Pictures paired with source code
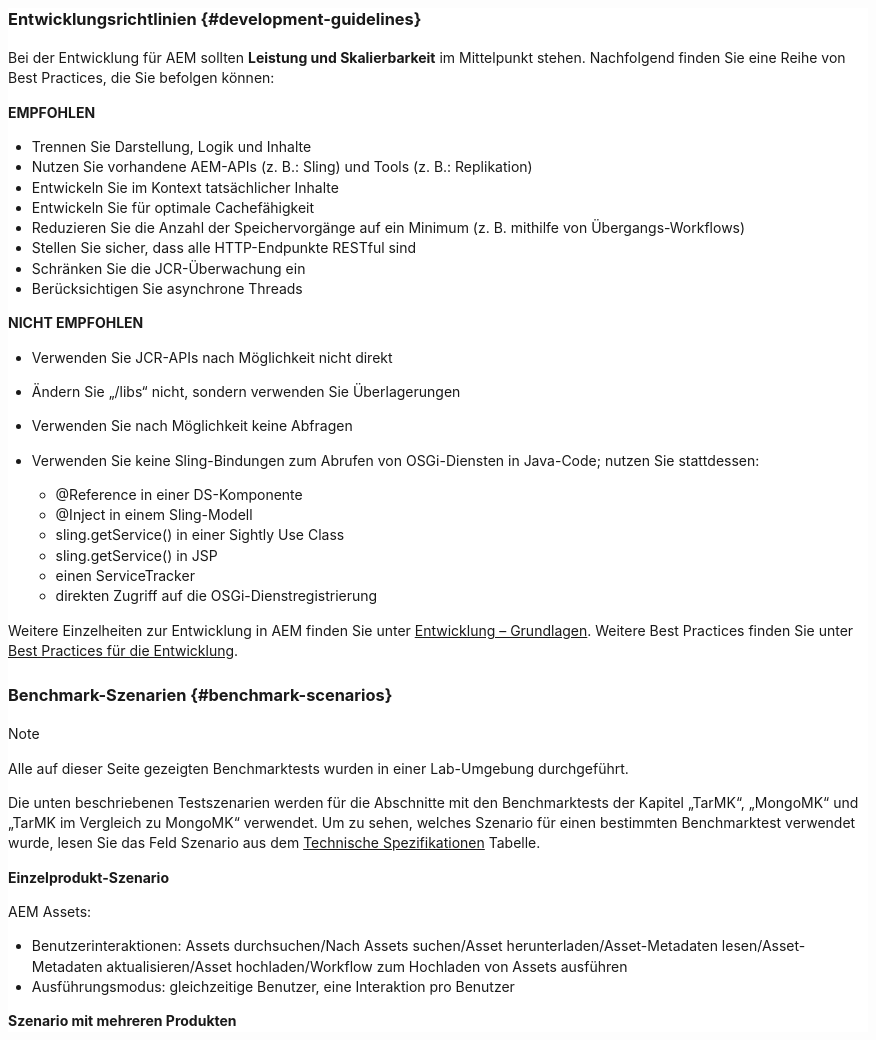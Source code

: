 ### Entwicklungsrichtlinien {#development-guidelines}

Bei der Entwicklung für AEM sollten **Leistung und Skalierbarkeit** im Mittelpunkt stehen. Nachfolgend finden Sie eine Reihe von Best Practices, die Sie befolgen können:

**EMPFOHLEN**

* Trennen Sie Darstellung, Logik und Inhalte
* Nutzen Sie vorhandene AEM-APIs (z. B.: Sling) und Tools (z. B.: Replikation)
* Entwickeln Sie im Kontext tatsächlicher Inhalte
* Entwickeln Sie für optimale Cachefähigkeit
* Reduzieren Sie die Anzahl der Speichervorgänge auf ein Minimum (z. B. mithilfe von Übergangs-Workflows)
* Stellen Sie sicher, dass alle HTTP-Endpunkte RESTful sind
* Schränken Sie die JCR-Überwachung ein
* Berücksichtigen Sie asynchrone Threads

**NICHT EMPFOHLEN**

* Verwenden Sie JCR-APIs nach Möglichkeit nicht direkt
* Ändern Sie „/libs“ nicht, sondern verwenden Sie Überlagerungen
* Verwenden Sie nach Möglichkeit keine Abfragen
* Verwenden Sie keine Sling-Bindungen zum Abrufen von OSGi-Diensten in Java-Code; nutzen Sie stattdessen:

   * @Reference in einer DS-Komponente
   * @Inject in einem Sling-Modell
   * sling.getService() in einer Sightly Use Class
   * sling.getService() in JSP
   * einen ServiceTracker
   * direkten Zugriff auf die OSGi-Dienstregistrierung

Weitere Einzelheiten zur Entwicklung in AEM finden Sie unter [Entwicklung – Grundlagen](/help/sites-developing/the-basics.md). Weitere Best Practices finden Sie unter [Best Practices für die Entwicklung](/help/sites-developing/best-practices.md).

### Benchmark-Szenarien {#benchmark-scenarios}

>[!NOTE]
>
>Alle auf dieser Seite gezeigten Benchmarktests wurden in einer Lab-Umgebung durchgeführt.

Die unten beschriebenen Testszenarien werden für die Abschnitte mit den Benchmarktests der Kapitel „TarMK“, „MongoMK“ und „TarMK im Vergleich zu MongoMK“ verwendet. Um zu sehen, welches Szenario für einen bestimmten Benchmarktest verwendet wurde, lesen Sie das Feld Szenario aus dem [Technische Spezifikationen](/help/sites-deploying/performance-guidelines.md#tarmk-performance-benchmark) Tabelle.

**Einzelprodukt-Szenario**

AEM Assets:

* Benutzerinteraktionen: Assets durchsuchen/Nach Assets suchen/Asset herunterladen/Asset-Metadaten lesen/Asset-Metadaten aktualisieren/Asset hochladen/Workflow zum Hochladen von Assets ausführen
* Ausführungsmodus: gleichzeitige Benutzer, eine Interaktion pro Benutzer

**Szenario mit mehreren Produkten**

Exercise =
State the count of lines above containing the string "keine", and add nothing to it.

Solution to the exercise =
2